Agreed, but the MAC addresses are too close for comfort


----------



## wblock@ (Apr 10, 2012)

Or when you have an upstream that has some sort of load balancer.


----------



## aa (Apr 20, 2012)

Guess, could be some sort an ARP poisoning, your DHCP client manually add or change MAC/IP, load balancing/interfaces bonding somewhere, or if both interfaces belong to your host, put them in the same network segment with the same subnet.
Doesn't have enough information to pinpoint


----------



## scotia (Jan 19, 2013)

Another reason for the MAC address to change is using bonjour capable devices with a bonjour sleep proxy on the network.  When the device goes to sleep, the sleep proxy (which is now responding on behalf of the sleeping machine) sends out a gratuitous ARP so that devices which try to contact the sleeping machine actually hit the sleep proxy (when then wakes the destination).
Sleep proxies are devices like Airport Express/Extreme and Apple TVs (low power, always on).


----------



## Uniballer (Jan 19, 2013)

All of the changes logged in the original post happened in 33 seconds, so if it is a sleep proxy it is a broken one.

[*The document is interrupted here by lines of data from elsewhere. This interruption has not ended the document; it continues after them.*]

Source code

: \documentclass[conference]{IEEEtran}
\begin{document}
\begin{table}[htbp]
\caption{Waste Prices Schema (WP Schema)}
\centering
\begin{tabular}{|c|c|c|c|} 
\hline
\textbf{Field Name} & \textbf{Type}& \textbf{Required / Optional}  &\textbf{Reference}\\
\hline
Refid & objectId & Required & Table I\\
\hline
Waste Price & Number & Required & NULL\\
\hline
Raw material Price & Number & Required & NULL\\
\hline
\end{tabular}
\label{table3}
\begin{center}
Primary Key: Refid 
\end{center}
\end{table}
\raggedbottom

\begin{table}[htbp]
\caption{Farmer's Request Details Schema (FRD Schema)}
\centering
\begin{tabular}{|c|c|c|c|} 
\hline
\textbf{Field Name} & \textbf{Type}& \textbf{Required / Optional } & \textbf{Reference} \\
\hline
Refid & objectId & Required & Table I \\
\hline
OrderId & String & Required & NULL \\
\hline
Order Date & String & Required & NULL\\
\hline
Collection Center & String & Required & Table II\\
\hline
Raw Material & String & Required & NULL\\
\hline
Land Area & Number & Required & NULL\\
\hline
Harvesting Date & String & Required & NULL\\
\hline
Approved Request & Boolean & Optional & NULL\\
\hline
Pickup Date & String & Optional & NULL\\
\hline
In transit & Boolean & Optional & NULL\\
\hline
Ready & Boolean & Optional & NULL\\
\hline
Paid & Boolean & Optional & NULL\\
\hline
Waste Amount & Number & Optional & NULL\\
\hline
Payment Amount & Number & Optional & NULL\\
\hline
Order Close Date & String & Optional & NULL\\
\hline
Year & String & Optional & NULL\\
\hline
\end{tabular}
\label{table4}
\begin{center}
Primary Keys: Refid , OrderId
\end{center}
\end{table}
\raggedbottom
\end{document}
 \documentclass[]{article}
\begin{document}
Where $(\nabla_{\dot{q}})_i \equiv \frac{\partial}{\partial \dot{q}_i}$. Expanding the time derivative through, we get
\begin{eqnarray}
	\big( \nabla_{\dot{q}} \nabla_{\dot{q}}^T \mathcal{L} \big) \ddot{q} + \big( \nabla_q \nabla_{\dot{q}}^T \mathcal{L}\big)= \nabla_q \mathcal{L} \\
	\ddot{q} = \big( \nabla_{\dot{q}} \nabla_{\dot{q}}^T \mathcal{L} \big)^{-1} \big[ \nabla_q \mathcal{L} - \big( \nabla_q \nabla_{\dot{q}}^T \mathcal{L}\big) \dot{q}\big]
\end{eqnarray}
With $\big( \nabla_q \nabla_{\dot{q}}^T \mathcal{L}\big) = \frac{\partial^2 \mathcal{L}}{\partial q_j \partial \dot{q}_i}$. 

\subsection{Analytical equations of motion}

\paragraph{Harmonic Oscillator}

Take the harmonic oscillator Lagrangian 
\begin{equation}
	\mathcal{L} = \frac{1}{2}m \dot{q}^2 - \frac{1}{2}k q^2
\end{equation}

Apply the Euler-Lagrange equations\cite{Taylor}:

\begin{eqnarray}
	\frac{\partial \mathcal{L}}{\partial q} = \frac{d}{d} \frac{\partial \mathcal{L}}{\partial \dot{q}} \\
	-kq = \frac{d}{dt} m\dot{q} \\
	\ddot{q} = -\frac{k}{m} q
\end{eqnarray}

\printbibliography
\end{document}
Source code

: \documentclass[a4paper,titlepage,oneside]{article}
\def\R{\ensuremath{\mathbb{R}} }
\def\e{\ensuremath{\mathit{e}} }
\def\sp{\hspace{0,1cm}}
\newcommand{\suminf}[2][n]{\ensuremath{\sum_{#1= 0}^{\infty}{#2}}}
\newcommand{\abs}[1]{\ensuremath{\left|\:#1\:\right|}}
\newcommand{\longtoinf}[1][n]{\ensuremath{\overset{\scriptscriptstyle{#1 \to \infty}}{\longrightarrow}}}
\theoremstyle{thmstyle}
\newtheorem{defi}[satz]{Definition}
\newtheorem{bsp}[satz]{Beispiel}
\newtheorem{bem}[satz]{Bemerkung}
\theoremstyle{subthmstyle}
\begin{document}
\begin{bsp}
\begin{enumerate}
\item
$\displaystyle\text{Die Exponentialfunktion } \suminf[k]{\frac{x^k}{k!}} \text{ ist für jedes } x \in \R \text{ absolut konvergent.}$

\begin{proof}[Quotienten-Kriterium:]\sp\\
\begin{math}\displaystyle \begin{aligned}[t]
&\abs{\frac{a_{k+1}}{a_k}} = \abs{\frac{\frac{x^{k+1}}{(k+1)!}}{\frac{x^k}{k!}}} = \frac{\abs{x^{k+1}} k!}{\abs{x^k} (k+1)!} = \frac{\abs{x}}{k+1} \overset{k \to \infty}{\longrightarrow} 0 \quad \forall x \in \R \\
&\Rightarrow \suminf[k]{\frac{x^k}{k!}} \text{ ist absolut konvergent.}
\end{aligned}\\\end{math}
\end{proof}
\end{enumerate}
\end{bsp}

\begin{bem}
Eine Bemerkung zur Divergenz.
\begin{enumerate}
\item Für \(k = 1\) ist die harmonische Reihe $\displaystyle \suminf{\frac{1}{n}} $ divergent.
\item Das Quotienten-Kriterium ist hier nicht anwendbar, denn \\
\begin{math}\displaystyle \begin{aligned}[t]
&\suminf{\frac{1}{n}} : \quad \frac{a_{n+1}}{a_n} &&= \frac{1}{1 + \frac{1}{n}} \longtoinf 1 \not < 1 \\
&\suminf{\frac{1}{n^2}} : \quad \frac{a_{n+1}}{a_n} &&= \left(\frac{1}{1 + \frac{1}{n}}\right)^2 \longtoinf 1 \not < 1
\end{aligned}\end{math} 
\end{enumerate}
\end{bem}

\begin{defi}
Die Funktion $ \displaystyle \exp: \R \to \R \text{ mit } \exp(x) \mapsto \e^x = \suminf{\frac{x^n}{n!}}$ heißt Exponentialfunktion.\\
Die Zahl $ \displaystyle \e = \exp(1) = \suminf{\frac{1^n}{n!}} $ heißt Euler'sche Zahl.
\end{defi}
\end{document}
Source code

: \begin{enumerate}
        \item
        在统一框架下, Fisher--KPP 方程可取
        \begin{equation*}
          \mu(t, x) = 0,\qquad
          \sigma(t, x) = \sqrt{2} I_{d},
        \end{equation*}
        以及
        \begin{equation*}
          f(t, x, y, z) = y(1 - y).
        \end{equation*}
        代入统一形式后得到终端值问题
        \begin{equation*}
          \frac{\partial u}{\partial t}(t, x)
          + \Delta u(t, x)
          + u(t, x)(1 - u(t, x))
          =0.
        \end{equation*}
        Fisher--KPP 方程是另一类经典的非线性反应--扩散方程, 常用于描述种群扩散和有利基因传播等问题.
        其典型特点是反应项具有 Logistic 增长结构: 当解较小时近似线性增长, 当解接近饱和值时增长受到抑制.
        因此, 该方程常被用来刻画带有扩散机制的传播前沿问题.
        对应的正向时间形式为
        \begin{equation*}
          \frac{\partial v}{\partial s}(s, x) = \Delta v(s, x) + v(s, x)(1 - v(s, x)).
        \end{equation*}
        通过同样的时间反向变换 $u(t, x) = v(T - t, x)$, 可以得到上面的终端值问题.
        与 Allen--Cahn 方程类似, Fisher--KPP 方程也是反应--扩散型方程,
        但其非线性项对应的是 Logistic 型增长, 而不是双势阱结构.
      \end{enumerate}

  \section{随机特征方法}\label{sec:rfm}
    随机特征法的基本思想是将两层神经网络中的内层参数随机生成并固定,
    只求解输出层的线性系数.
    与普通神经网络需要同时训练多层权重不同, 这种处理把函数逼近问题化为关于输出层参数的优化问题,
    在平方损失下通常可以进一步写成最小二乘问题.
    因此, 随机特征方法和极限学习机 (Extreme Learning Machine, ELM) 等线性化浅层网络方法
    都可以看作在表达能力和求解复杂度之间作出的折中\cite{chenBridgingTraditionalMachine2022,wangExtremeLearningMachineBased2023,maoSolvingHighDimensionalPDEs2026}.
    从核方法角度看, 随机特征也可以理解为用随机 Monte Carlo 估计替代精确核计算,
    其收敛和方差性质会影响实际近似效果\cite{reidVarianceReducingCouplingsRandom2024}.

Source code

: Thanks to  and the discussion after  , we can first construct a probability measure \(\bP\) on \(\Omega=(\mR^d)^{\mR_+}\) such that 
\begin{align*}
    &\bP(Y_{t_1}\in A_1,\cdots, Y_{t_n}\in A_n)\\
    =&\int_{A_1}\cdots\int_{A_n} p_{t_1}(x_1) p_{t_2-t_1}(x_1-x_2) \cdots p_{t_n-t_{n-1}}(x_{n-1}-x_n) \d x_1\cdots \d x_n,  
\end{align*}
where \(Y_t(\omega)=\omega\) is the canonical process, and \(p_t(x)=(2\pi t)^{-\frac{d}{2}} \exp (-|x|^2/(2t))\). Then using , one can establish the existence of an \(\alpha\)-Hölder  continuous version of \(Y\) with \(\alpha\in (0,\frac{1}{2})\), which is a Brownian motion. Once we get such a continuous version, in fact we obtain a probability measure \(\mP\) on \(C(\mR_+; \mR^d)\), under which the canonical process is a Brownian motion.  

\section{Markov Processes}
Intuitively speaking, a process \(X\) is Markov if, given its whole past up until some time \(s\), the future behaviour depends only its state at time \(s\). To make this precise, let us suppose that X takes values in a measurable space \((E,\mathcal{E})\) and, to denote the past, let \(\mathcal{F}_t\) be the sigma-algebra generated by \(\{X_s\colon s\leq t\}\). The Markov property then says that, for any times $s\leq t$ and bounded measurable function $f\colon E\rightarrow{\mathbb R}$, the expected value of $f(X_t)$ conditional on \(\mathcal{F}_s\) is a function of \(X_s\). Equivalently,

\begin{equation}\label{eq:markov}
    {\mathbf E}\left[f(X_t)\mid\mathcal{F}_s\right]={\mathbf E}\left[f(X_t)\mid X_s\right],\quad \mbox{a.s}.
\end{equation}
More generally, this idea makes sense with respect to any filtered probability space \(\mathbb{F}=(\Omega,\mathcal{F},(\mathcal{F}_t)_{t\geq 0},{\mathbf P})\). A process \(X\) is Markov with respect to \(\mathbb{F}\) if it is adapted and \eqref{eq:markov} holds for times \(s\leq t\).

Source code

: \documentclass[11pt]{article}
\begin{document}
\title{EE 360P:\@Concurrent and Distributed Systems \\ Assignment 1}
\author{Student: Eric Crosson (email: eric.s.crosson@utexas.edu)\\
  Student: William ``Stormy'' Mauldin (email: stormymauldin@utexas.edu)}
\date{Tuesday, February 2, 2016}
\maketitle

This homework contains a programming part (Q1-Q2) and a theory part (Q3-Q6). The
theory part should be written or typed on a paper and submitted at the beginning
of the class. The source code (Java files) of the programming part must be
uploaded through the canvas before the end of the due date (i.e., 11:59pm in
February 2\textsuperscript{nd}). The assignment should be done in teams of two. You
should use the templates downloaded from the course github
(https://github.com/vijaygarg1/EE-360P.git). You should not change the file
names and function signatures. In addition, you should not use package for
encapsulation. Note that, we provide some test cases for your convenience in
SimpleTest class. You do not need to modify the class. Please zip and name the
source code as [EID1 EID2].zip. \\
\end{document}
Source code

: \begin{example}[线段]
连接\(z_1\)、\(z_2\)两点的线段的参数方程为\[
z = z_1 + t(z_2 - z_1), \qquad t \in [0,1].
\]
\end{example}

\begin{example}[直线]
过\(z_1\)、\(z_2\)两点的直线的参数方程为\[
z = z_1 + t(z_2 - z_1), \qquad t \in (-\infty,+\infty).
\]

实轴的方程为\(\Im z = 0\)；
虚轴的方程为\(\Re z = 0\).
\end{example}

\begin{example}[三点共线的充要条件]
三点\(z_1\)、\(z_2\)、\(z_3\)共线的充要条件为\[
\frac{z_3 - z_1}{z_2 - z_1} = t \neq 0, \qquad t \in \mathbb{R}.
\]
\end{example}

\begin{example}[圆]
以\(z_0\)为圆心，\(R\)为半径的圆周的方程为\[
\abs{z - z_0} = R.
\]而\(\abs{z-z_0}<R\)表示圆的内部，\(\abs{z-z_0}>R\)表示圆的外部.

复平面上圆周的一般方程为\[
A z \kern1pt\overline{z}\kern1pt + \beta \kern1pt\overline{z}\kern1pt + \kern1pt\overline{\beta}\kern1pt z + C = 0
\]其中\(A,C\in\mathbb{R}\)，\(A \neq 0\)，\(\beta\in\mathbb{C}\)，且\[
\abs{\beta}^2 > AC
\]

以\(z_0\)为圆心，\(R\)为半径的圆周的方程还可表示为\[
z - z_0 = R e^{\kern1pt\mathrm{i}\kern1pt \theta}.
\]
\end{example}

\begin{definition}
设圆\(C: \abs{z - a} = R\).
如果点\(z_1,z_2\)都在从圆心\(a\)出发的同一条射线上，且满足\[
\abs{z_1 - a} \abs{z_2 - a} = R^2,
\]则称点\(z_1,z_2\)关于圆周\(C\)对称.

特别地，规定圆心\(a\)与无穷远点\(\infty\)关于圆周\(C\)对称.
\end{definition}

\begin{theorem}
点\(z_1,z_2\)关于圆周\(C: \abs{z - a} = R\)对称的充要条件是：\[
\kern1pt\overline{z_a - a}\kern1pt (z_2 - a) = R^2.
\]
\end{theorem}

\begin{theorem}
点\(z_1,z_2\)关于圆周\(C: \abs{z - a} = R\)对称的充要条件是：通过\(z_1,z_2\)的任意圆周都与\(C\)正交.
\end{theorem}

I say, identify the problem.  Something is misconfigured, somewhere.  Who is 192.168.1.87?  Was this address assigned by DHCP and/or a (rogue) manual assignment?  Are 00:06:5b:F7:65:1c and 00:06:5b:F7:67:1b two NICs in one machine, or in separate boxen?  BTW - OUI 00:06:5b belongs to Dell Computer Corp.

My Cisco SGE2000P switches will let me query the address tables in the switch stack and identify the unit/port that a MAC address is connected through.  Then I could find the box if the labels are good enough, or disconnect the port and see who screams .  Maybe you have switches that can do a similar trick...


----------



## J65nko (Jan 20, 2013)

You can find the OUI codes that Uniballer is referring to at http://standards.ieee.org/develop/regauth/oui/oui.txt

Very handy to find out the manufacturer of a network card.


----------



## ohauer (Jan 20, 2013)

Perhaps the machine is running as guest on a Hypervisor which has a trunk to the network.
Depending on the LB Method I'm seeing this also in my environment.


----------